■ EXERCISE: In the listing below, find each line holding "proxy" and copy it.

***** SUPPLIED ENTRIES *****

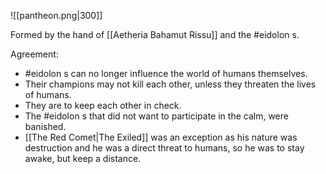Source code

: ![[pantheon.png|300]]

Formed by the hand of [[Aetheria Bahamut Rissu]] and the #eidolon s.

Agreement:
* #eidolon s can no longer influence the world of humans themselves.
* Their champions may not kill each other, unless they threaten the lives of humans.
* They are to keep each other in check.
* The #eidolon s that did not want to participate in the calm, were banished.
* [[The Red Comet|The Exiled]] was an exception as his nature was destruction and he was a direct threat to humans, so he was to stay awake, but keep a distance.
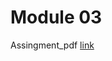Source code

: # Module 03

Assingment_pdf [link](https://topsint.com/careercenter/assignment/softwarecareerdevelopmentprogram_assignment.pdf)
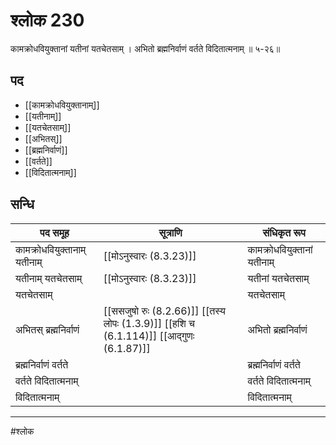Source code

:# श्लोक 230

कामक्रोधवियुक्तानां यतीनां यतचेतसाम् ।
अभितो ब्रह्मनिर्वाणं वर्तते विदितात्मनाम् ॥ ५-२६॥


## पद 

- [[कामक्रोधवियुक्तानाम्]]
- [[यतीनाम्]]
- [[यतचेतसाम्]]
- [[अभितस्]]
- [[ब्रह्मनिर्वाणं]]
- [[वर्तते]]
- [[विदितात्मनाम्]]

## सन्धि

| पद समूह | सूत्राणि | संधिकृत रूप |
| ----- | ----- | ----- |
| कामक्रोधवियुक्तानाम् यतीनाम् |  [[मोऽनुस्वारः (8.3.23)]] | कामक्रोधवियुक्तानां यतीनाम् |
| यतीनाम् यतचेतसाम् |  [[मोऽनुस्वारः (8.3.23)]] | यतीनां यतचेतसाम् |
| यतचेतसाम् |  | यतचेतसाम् |
| अभितस् ब्रह्मनिर्वाणं |  [[ससजुषो रुः (8.2.66)]] [[तस्य लोपः (1.3.9)]] [[हशि च (6.1.114)]] [[आद्गुणः (6.1.87)]] | अभितो ब्रह्मनिर्वाणं |
| ब्रह्मनिर्वाणं वर्तते |  | ब्रह्मनिर्वाणं वर्तते |
| वर्तते विदितात्मनाम् |  | वर्तते विदितात्मनाम् |
| विदितात्मनाम् |  | विदितात्मनाम् |


---

#श्लोक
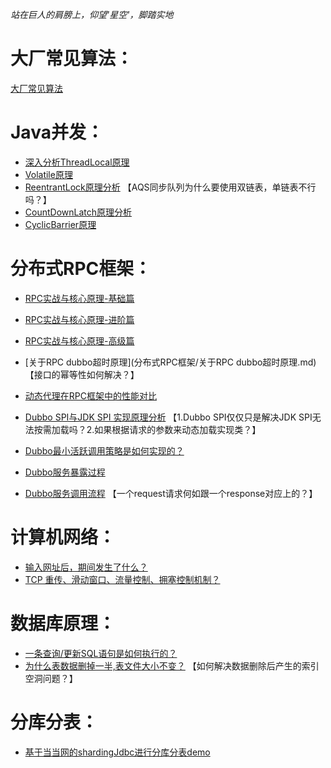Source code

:  _站在巨人的肩膀上，仰望'星空'，脚踏实地_

# 大厂常见算法： 

[大厂常见算法](大厂常见算法/leetcode算法.md)

# Java并发：
- [深入分析ThreadLocal原理](Java并发/深入分析ThreadLocal原理.md)
- [Volatile原理](Java并发/Volatile原理.md)
- [ReentrantLock原理分析](Java并发/ReentrantLock原理分析.md)
  【AQS同步队列为什么要使用双链表，单链表不行吗？】
- [CountDownLatch原理分析](Java并发/CountDownLatch原理分析.md)
- [CyclicBarrier原理](Java并发/CyclicBarrier原理.md)




# 分布式RPC框架： 
- [RPC实战与核心原理-基础篇](分布式RPC框架/RPC实战与核心原理-基础篇.md)
- [RPC实战与核心原理-进阶篇](分布式RPC框架/RPC实战与核心原理-进阶篇.md)
- [RPC实战与核心原理-高级篇](分布式RPC框架/RPC实战与核心原理-高级篇.md)


- [关于RPC dubbo超时原理](分布式RPC框架/关于RPC dubbo超时原理.md)
  【接口的幂等性如何解决？】
- [动态代理在RPC框架中的性能对比](分布式RPC框架/动态代理在RPC框架中的性能对比.md)
- [Dubbo SPI与JDK SPI 实现原理分析](分布式RPC框架/Dubbo%SPI与JDK%SPI%实现原理分析.md)
  【1.Dubbo SPI仅仅只是解决JDK SPI无法按需加载吗？2.如果根据请求的参数来动态加载实现类？】
- [Dubbo最小活跃调用策略是如何实现的？](分布式RPC框架/Dubbo最小活跃调用策略是如何实现的.md)
- [Dubbo服务暴露过程](分布式RPC框架/Dubbo服务暴露过程.md)
- [Dubbo服务调用流程](分布式RPC框架/Dubbo服务调用流程.md)
 【一个request请求何如跟一个response对应上的？】

# 计算机网络： 
- [输入网址后，期间发生了什么？](计算机网络/输入网址后，期间发生了什么.md)
- [TCP 重传、滑动窗口、流量控制、拥塞控制机制？](计算机网络/TCP%20重传、滑动窗口、流量控制、拥塞控制机制.md)

# 数据库原理： 
- [一条查询/更新SQL语句是如何执行的？](数据库原理/一条SQL查询或更新语句是如何执行的.md)
- [为什么表数据删掉一半,表文件大小不变？](数据库原理/为什么表数据删掉一半,表文件大小不变？.md)
  【如何解决数据删除后产生的索引空洞问题？】





# 分库分表： 
- [基于当当网的shardingJdbc进行分库分表demo](分库分表/基于当当网的shardingJdbc进行分库分表.md)






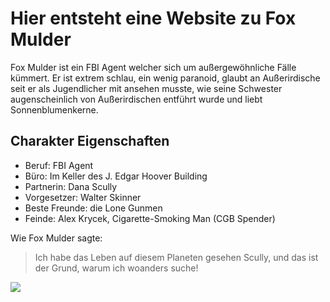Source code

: # Hier entsteht eine Website zu Fox Mulder

Fox Mulder ist ein FBI Agent welcher sich um außergewöhnliche Fälle kümmert. Er ist extrem schlau, ein wenig paranoid, glaubt an Außerirdische seit er als Jugendlicher mit ansehen musste, wie seine Schwester augenscheinlich von Außerirdischen entführt wurde und liebt Sonnenblumenkerne.

## Charakter Eigenschaften

* Beruf: FBI Agent
* Büro: Im Keller des J. Edgar Hoover Building
* Partnerin: Dana Scully
* Vorgesetzer: Walter Skinner
* Beste Freunde: die Lone Gunmen
* Feinde: Alex Krycek, Cigarette-Smoking Man (CGB Spender)

Wie Fox Mulder sagte:
>Ich habe das Leben auf diesem Planeten gesehen Scully,
>und das ist der Grund, warum ich woanders suche!

<img src="https://upload.wikimedia.org/wikipedia/en/6/60/Mulder2016.png"/>
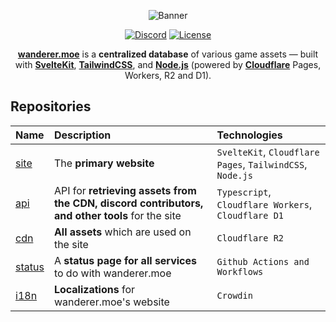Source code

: <div align="center">

![Banner]

[![Discord]](https://discord.wanderer.moe/) [![License]](https://www.gnu.org/licenses/gpl-3.0.en.html#license-text)

[**wanderer.moe**][wanderer.moe] is a **centralized database** of various game assets — built with [**SvelteKit**](https://kit.svelte.dev/), [**TailwindCSS**](https://tailwindcss.com/), and [**Node.js**](https://nodejs.org/en) (powered by [**Cloudflare**](https://www.cloudflare.com/) Pages, Workers, R2 and D1).

</div>

## Repositories

<div align="center">

| Name     | Description                                        | Technologies                                       |
| :------- | :------------------------------------------------- | :------------------------------------------------- |
| [site]   | The **primary website**                                | `SvelteKit`, `Cloudflare Pages`, `TailwindCSS`, `Node.js`  |
| [api]    | API for **retrieving assets from the CDN, discord contributors, and other tools** for the site     | `Typescript`, `Cloudflare Workers`, `Cloudflare D1`                 |
| [cdn]    | **All assets** which are used on the site        | `Cloudflare R2`                                      |
| [status] | A **status page for all services** to do with wanderer.moe | `Github Actions and Workflows`                   |
| [i18n]   | **Localizations** for wanderer.moe's website            | `Crowdin`                                            |
  
</div>

[Banner]: https://files.catbox.moe/ye77zq.svg
[wanderer.moe]: https://wanderer.moe
[Site]: https://github.com/wanderer-moe/site
[API]: https://github.com/wanderer-moe/api
[CDN]: https://github.com/wanderer-moe/cdn
[Status]: https://github.com/wanderer-moe/status
[i18n]: https://github.com/wanderer-moe/i18n
[Discord]: https://img.shields.io/discord/982385887000272956?color=323379&label=discord&style=for-the-badge
[License]: https://img.shields.io/static/v1?label=License&message=GPL-3&color=323379&style=for-the-badge
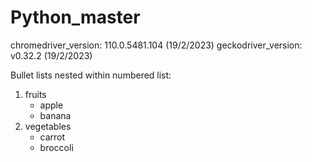 # Python_master
chromedriver_version: 110.0.5481.104 (19/2/2023)
geckodriver_version: v0.32.2 (19/2/2023)
<p>Bullet lists nested within numbered list:</p>

<ol>
  <li>fruits <ul>
      <li>apple</li>
      <li>banana</li>
  </ul></li>
  <li>vegetables <ul>
      <li>carrot</li>
      <li>broccoli</li>
  </ul></li>
</ol>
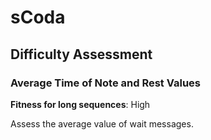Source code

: # sCoda

## Difficulty Assessment

### Average Time of Note and Rest Values

**Fitness for long sequences**: High

Assess the average value of wait messages.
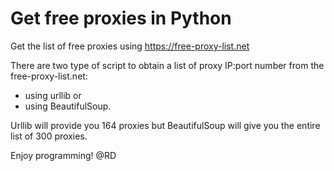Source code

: # Get free proxies in Python
Get the list of free proxies using https://free-proxy-list.net

There are two type of script to obtain a list of proxy IP:port number from the free-proxy-list.net:
- using urllib or 
- using BeautifulSoup.

Urllib will provide you 164 proxies but BeautifulSoup will give you the entire list of 300 proxies.

Enjoy programming!
@RD
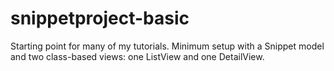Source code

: # snippetproject-basic
Starting point for many of my tutorials. Minimum setup with a Snippet model and two class-based views: one ListView and one DetailView.
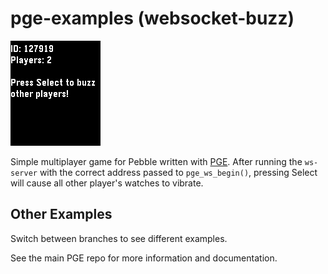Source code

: # pge-examples (websocket-buzz)

![screenshot2](screenshots/websocket-buzz.png)

Simple multiplayer game for Pebble written with
[PGE](https://github.com/C-D-Lewis/pge). After running the `ws-server` with the
correct address passed to `pge_ws_begin()`, pressing Select will cause all other
player's watches to vibrate.


## Other Examples

Switch between branches to see different examples.

See the main PGE repo for more information and documentation.
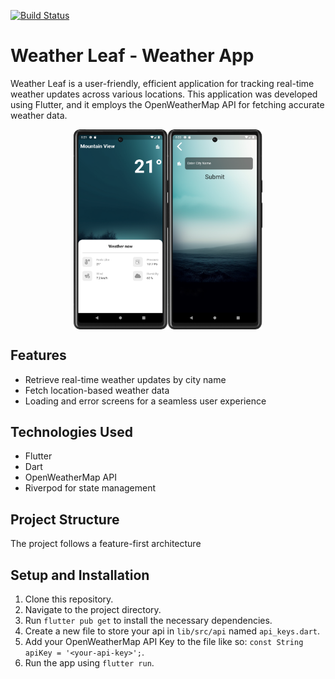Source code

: <a href="https://github.com/Ayman-tron/weatherLeaf/actions"><img src="https://github.com/Ayman-tron/weatherLeaf/workflows/Run Tests/badge.svg" alt="Build Status"></a>

# Weather Leaf - Weather App

Weather Leaf is a user-friendly, efficient application for tracking real-time weather updates across various locations.
This application was developed using Flutter, and it employs the OpenWeatherMap API for fetching accurate weather data.

<div style="display: flex; justify-content: center;">
  <img src="assets/images/home_screen.png" alt="Home Screen" style="max-width: 30%; height: auto;">
  <img src="assets/images/city_screen.png" alt="City Screen" style="max-width: 30%; height: auto;">
</div>

## Features

- Retrieve real-time weather updates by city name
- Fetch location-based weather data
- Loading and error screens for a seamless user experience

## Technologies Used

- Flutter
- Dart
- OpenWeatherMap API
- Riverpod for state management

## Project Structure

The project follows a feature-first architecture

## Setup and Installation

1. Clone this repository.
2. Navigate to the project directory.
3. Run `flutter pub get` to install the necessary dependencies.
4. Create a new file to store your api in `lib/src/api` named `api_keys.dart`.
5. Add your OpenWeatherMap API Key to the file like so: `const String apiKey = '<your-api-key>';`.
6. Run the app using `flutter run`.
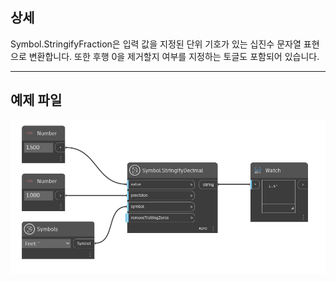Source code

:## 상세
Symbol.StringifyFraction은 입력 값을 지정된 단위 기호가 있는 십진수 문자열 표현으로 변환합니다. 또한 후행 0을 제거할지 여부를 지정하는 토글도 포함되어 있습니다.
___
## 예제 파일

![Symbol.StringifyDecimal](./DynamoUnits.Symbol.StringifyDecimal_img.png)
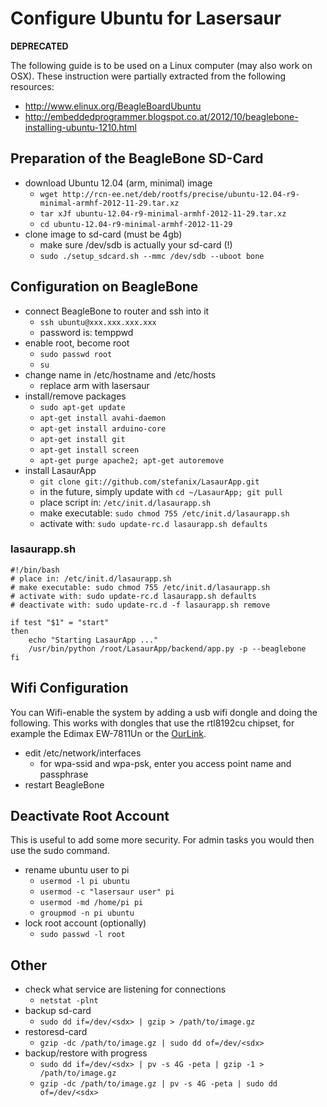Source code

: Configure Ubuntu for Lasersaur
================================

**DEPRECATED**

The following guide is to be used on a Linux computer (may also work on OSX). These instruction were partially extracted from the following resources:

- http://www.elinux.org/BeagleBoardUbuntu
- http://embeddedprogrammer.blogspot.co.at/2012/10/beaglebone-installing-ubuntu-1210.html


Preparation of the BeagleBone SD-Card
-----------------------------------
- download Ubuntu 12.04 (arm, minimal) image
  - `wget http://rcn-ee.net/deb/rootfs/precise/ubuntu-12.04-r9-minimal-armhf-2012-11-29.tar.xz`
  - `tar xJf ubuntu-12.04-r9-minimal-armhf-2012-11-29.tar.xz`
  - `cd ubuntu-12.04-r9-minimal-armhf-2012-11-29`
- clone image to sd-card (must be 4gb)
  - make sure /dev/sdb is actually your sd-card (!)
  - `sudo ./setup_sdcard.sh --mmc /dev/sdb --uboot bone`

Configuration on BeagleBone
----------------------------
- connect BeagleBone to router and ssh into it
  - `ssh ubuntu@xxx.xxx.xxx.xxx`
  - password is: temppwd
- enable root, become root
  - `sudo passwd root`
  - `su`
- change name in /etc/hostname and /etc/hosts
  - replace arm with lasersaur
- install/remove packages
  - `sudo apt-get update`
  - `apt-get install avahi-daemon`
  - `apt-get install arduino-core`
  - `apt-get install git`
  - `apt-get install screen`
  - `apt-get purge apache2; apt-get autoremove`
- install LasaurApp
  - `git clone git://github.com/stefanix/LasaurApp.git`
  - in the future, simply update with `cd ~/LasaurApp; git pull`
  - place script in: `/etc/init.d/lasaurapp.sh`
  - make executable: `sudo chmod 755 /etc/init.d/lasaurapp.sh`
  - activate with: `sudo update-rc.d lasaurapp.sh defaults`

### lasaurapp.sh

    #!/bin/bash
    # place in: /etc/init.d/lasaurapp.sh
    # make executable: sudo chmod 755 /etc/init.d/lasaurapp.sh
    # activate with: sudo update-rc.d lasaurapp.sh defaults
    # deactivate with: sudo update-rc.d -f lasaurapp.sh remove

    if test "$1" = "start"
    then
        echo "Starting LasaurApp ..."
        /usr/bin/python /root/LasaurApp/backend/app.py -p --beaglebone
    fi


Wifi Configuration
--------------------
You can Wifi-enable the system by adding a usb wifi dongle and doing the following. This works with dongles that use the rtl8192cu chipset, for example the Edimax EW-7811Un or the [OurLink](http://www.adafruit.com/products/814).

- edit /etc/network/interfaces
  - for wpa-ssid and wpa-psk, enter you access point name and passphrase
- restart BeagleBone


Deactivate Root Account
-----------------------
This is useful to add some more security. For admin tasks you would then use the sudo command.

- rename ubuntu user to pi
  - `usermod -l pi ubuntu`
  - `usermod -c "lasersaur user" pi`
  - `usermod -md /home/pi pi`
  - `groupmod -n pi ubuntu`
- lock root account (optionally)
  - `sudo passwd -l root`


Other
------
- check what service are listening for connections
  -  `netstat -plnt`
- backup sd-card
  - `sudo dd if=/dev/<sdx> | gzip > /path/to/image.gz`
- restoresd-card
  - `gzip -dc /path/to/image.gz | sudo dd of=/dev/<sdx>`
- backup/restore with progress
  - `sudo dd if=/dev/<sdx> | pv -s 4G -peta | gzip -1 > /path/to/image.gz`
  - `gzip -dc /path/to/image.gz | pv -s 4G -peta | sudo dd of=/dev/<sdx>`


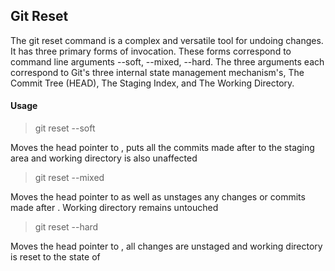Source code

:## Git Reset

The git reset command is a complex and versatile tool for undoing changes. It has three primary forms of invocation. These forms correspond to command line arguments --soft, --mixed, --hard. The three arguments each correspond to Git's three internal state management mechanism's, The Commit Tree (HEAD), The Staging Index, and The Working Directory.

#### Usage

> git reset --soft <commit>

Moves the head pointer to <commit>, puts all the commits made after <commit> to the staging area and working directory is also unaffected

> git reset --mixed <commit>

Moves the head pointer to <commit> as well as unstages any changes or commits made after <commit>. Working directory remains untouched

> git reset --hard <commit>

Moves the head pointer to <commit>, all changes are unstaged and working directory is reset to the state of <commit>
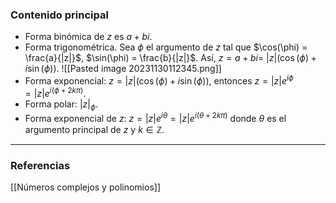 ### Contenido principal

- Forma binómica de $z$ es $a +bi$.
- Forma trigonométrica. Sea $\phi$ el argumento de $z$ tal que $\cos(\phi) = \frac{a}{|z|}$, $\sin(\phi) = \frac{b}{|z|}$. Así, $z = a+bi =$ $|z|(\cos(\phi) + i\sin(\phi))$.
![[Pasted image 20231130112345.png]]
- Forma exponencial: $z = |z|(\cos(\phi) + i\sin(\phi))$, entonces $z = |z|e^{i \phi} = |z|e^{i(\phi + 2k\pi)}$.
- Forma polar: $|z|_{\phi}$.
- Forma exponencial de $z$: $z = |z| e^{i \theta} = |z| e^{i(\theta + 2k\pi)}$ donde $\theta$ es el argumento principal de $z$ y $k \in \mathbb Z$.


--- 
### Referencias

[[Números complejos y polinomios]]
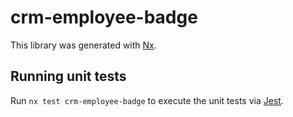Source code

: # crm-employee-badge

This library was generated with [Nx](https://nx.dev).

## Running unit tests

Run `nx test crm-employee-badge` to execute the unit tests via [Jest](https://jestjs.io).
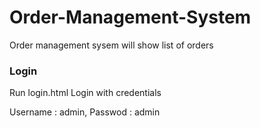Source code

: # Order-Management-System
Order management sysem will show list of orders 

### Login
Run login.html 
Login with credentials 


Username : admin,
Passwod : admin
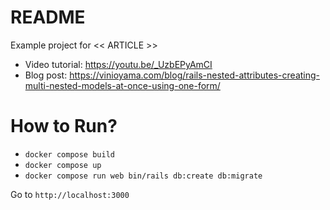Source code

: # README

Example project for << ARTICLE >>

- Video tutorial: https://youtu.be/_UzbEPyAmCI
- Blog post: https://vinioyama.com/blog/rails-nested-attributes-creating-multi-nested-models-at-once-using-one-form/

# How to Run?

- `docker compose build`
- `docker compose up`
- `docker compose run web bin/rails db:create db:migrate`

Go to `http://localhost:3000` 
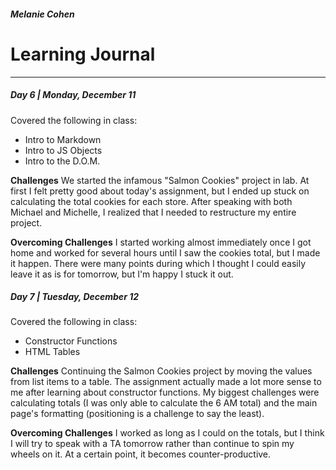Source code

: ##### Melanie Cohen
# Learning Journal
------------------
##### Day 6 | Monday, December 11
Covered the following in class:
- Intro to Markdown
- Intro to JS Objects
- Intro to the D.O.M.

**Challenges**
We started the infamous "Salmon Cookies" project in lab. At first I felt pretty good about today's assignment, but I ended up stuck on calculating the total cookies for each store. After speaking with both Michael and Michelle, I realized that I needed to restructure my entire project.

**Overcoming Challenges**
I started working almost immediately once I got home and worked for several hours until I saw the cookies total, but I made it happen. There were many points during which I thought I could easily leave it as is for tomorrow, but I'm happy I stuck it out.

##### Day 7 | Tuesday, December 12
Covered the following in class:
- Constructor Functions
- HTML Tables

**Challenges**
Continuing the Salmon Cookies project by moving the values from list items to a table. The assignment actually made a lot more sense to me after learning about constructor functions. My biggest challenges were calculating totals (I was only able to calculate the 6 AM total) and the main page's formatting (positioning is a challenge to say the least).

**Overcoming Challenges**
I worked as long as I could on the totals, but I think I will try to speak with a TA tomorrow rather than continue to spin my wheels on it. At a certain point, it becomes counter-productive.
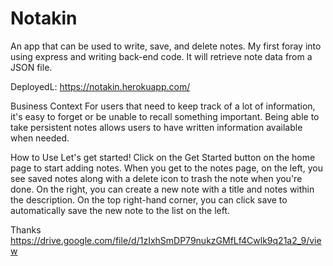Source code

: # Notakin

An app that can be used to write, save, and delete notes. My first foray into using express and writing back-end code. It will retrieve note data from a JSON file.

DeployedL: https://notakin.herokuapp.com/


Business Context
For users that need to keep track of a lot of information, it's easy to forget or be unable to recall something important. Being able to take persistent notes allows users to have written information available when needed.

How to Use
Let's get started! Click on the Get Started button on the home page to start adding notes. When you get to the notes page, on the left, you see saved notes along with a delete icon to trash the note when you're done. On the right, you can create a new note with a title and notes within the description. On the top right-hand corner, you can click save to automatically save the new note to the list on the left.

Thanks
https://drive.google.com/file/d/1zIxhSmDP79nukzGMfLf4Cwlk9q21a2_9/view
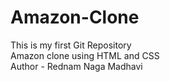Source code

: # Amazon-Clone
This is my first Git Repository
<br>
Amazon clone using HTML and CSS
<br>
Author - Rednam Naga Madhavi
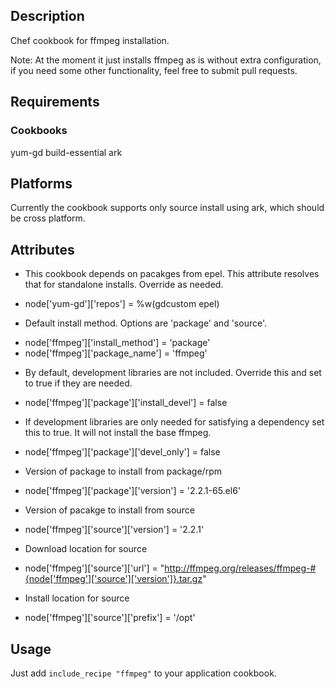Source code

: Description
------------

Chef cookbook for ffmpeg installation.

Note: At the moment it just installs ffmpeg as is without extra configuration,
if you need some other functionality, feel free to submit pull requests.

Requirements
------------

### Cookbooks

yum-gd
build-essential
ark

Platforms
------------

Currently the cookbook supports only source install using ark,
which should be cross platform.

Attributes
------------
- This cookbook depends on pacakges from epel.  This attribute resolves that for standalone installs. Override as needed.
* node['yum-gd']['repos'] = %w(gdcustom epel)
- Default install method.  Options are 'package' and 'source'.
* node['ffmpeg']['install_method'] = 'package'
* node['ffmpeg']['package_name'] = 'ffmpeg'
- By default, development libraries are not included.  Override this and set to true if they are needed.
* node['ffmpeg']['package']['install_devel'] = false
- If development libraries are only needed for satisfying a dependency set this to true.  It will not install the base ffmpeg.
* node['ffmpeg']['package']['devel_only'] = false
- Version of package to install from package/rpm
* node['ffmpeg']['package']['version'] = '2.2.1-65.el6'
- Version of pacakge to install from source
* node['ffmpeg']['source']['version'] = '2.2.1'
- Download location for source
* node['ffmpeg']['source']['url'] = "http://ffmpeg.org/releases/ffmpeg-#{node['ffmpeg']['source']['version']}.tar.gz"
- Install location for source
* node['ffmpeg']['source']['prefix'] = '/opt'

Usage
------------

Just add `include_recipe "ffmpeg"` to your application cookbook.
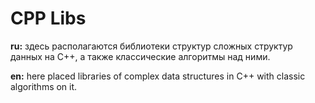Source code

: # CPP Libs

**ru:** здесь располагаются библиотеки структур сложных структур данных на C++, а также классические алгоритмы над ними.

**en:** here placed libraries of complex data structures in C++ with classic algorithms on it.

*****

■ ANSWER BOX:
Get the list of free proxies using https://free-proxy-list.net
There are two type of script to obtain a list of proxy IP:port number from the free-proxy-list.net:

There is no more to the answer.